Hi Michelle... again, thanks a ton for this module :)

I've been working on porting my site/forum over to Drupal from a custom CMS and have run into a snag that it looks like Advanced Profile may be able to remedy (as the Drupal core forum fixes won't come around until 7.x).

My issue is partly related to, though regarding a different query from this issue http://drupal.org/node/241982 -- Create table for advanced_forum_get_all_last_topics()

First some quick background info:

My (local development copy) forum has about 95,000 topics (nodes) and 711,000 replies (comments). I've imported these manually using SQL queries, updated all the related tables/sequences, and ran this script (the top one) to build the node_comment_statistics table (the one in Devel module has a bug, and this seemed to work better). I noticed right away the first time I viewed the main forum page (both with and without Advanced Forum installed) that there was a significant slowdown happening somewhere (15+ seconds to load the main forum page, or containers that hold subcategories... however forum nodes themselves load just fine in well under 1 second).

I turned on Devel module and noted the queries that were causing the trouble were all those related to "forum_get_forums()"... the biggest culprit looks like the instances of forum_get_forums that issue #241982 is designed to fix. However there is one additional forum_get_forums query which is responsible for generating per-category topic/post counts on the fly, and with a large number of topics/posts this query alone takes 3-4 seconds to run (possibly a lot longer on a live server or with more nodes/comments).

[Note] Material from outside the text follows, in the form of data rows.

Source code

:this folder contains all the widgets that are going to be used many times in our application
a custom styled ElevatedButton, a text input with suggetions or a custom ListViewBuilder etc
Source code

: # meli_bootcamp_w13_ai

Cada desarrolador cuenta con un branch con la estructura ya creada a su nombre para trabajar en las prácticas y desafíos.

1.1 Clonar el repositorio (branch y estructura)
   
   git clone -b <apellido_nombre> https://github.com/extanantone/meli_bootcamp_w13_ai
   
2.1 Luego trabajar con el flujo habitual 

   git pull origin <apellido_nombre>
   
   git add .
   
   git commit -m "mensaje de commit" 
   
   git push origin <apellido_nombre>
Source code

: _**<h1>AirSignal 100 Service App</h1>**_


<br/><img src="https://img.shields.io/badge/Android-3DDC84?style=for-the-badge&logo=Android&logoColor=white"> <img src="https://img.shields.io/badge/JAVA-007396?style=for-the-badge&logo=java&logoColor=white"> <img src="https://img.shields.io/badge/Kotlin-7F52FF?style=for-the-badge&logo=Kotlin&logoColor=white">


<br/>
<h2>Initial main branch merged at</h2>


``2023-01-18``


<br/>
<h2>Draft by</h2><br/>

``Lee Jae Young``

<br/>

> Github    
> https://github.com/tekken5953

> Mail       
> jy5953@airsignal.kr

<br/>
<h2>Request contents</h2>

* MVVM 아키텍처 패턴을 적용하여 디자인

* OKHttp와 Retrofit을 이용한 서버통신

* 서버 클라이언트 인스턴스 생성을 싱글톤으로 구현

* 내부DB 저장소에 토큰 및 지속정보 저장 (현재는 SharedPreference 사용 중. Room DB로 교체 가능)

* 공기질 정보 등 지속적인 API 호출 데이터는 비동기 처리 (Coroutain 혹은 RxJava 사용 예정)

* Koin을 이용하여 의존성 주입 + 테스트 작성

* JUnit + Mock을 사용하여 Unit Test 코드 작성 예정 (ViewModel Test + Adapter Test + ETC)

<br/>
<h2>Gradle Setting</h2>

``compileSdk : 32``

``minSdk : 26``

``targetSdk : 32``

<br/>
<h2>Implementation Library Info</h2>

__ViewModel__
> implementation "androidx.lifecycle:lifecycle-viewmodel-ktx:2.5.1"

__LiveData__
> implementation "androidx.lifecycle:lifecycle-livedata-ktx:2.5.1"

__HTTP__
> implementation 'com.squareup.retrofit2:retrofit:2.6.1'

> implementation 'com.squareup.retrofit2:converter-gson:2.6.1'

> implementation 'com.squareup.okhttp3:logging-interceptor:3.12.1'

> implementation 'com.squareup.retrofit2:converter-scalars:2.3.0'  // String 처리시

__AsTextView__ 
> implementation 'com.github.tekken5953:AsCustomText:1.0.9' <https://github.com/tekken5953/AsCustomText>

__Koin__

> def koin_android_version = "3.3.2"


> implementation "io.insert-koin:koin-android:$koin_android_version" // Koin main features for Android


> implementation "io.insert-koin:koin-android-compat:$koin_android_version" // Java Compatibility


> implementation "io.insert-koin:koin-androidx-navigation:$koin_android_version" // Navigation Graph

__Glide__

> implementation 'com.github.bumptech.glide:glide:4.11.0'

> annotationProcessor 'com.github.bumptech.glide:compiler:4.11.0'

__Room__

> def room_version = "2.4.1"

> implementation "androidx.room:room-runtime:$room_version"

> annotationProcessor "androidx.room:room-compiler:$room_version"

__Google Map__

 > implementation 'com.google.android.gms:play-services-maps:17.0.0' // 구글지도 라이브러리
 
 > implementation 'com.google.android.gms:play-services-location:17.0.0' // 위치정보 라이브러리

This is the query from forum.module I'm referring to, which produces topic/thread counts on the fly:

SELECT r.tid, COUNT(n.nid) AS topic_count, SUM(l.comment_count) AS comment_count FROM {node} n INNER JOIN {node_comment_statistics} l ON n.nid = l.nid INNER JOIN {term_node} r ON n.nid = r.nid WHERE n.status = 1 AND n.type = 'forum' GROUP BY r.tid

My feature request is to collect, store, and retrieve these counts in a similar way to what was suggested for "last topics" in http://drupal.org/node/241982#comment-811523
Being able to have a pre-calculated number to look up with a simple SELECT query instead of a complex query counting tens or hundreds of thousands (even millions) of nodes/comments on the fly would completely eliminate this slow down and scale infinitely. It looks like they might be planning on fixing the inefficiencies of forum_get_forums for Drupal 7, but for the next year or two I think Advanced Forum is the ideal candidate to solve this :)

Though I'm too new with programming to be sure, my thought is that initially you could populate this table with the "as current" counts/values to start off on, building the initial values the Drupal core way with the forum_get_forums query. After that you could, as mentioned in #241982, hook into the creation of forum nodes and comments and increment the counts as new content is added. You'd then have to stop the core forum_get_forums queries from running and use your own in their place (or else the performance benefit would be lost), and place the nice instantly-available counts into the forum listing instead.... I don't know if/how to modify forum.module's functionality in this way (maybe hook_db_rewrite_sql() does this?... I'm still getting my feet wet with PHP/making Drupal modules). I'm guessing you have a plan for that as the same is required for the last topics issue.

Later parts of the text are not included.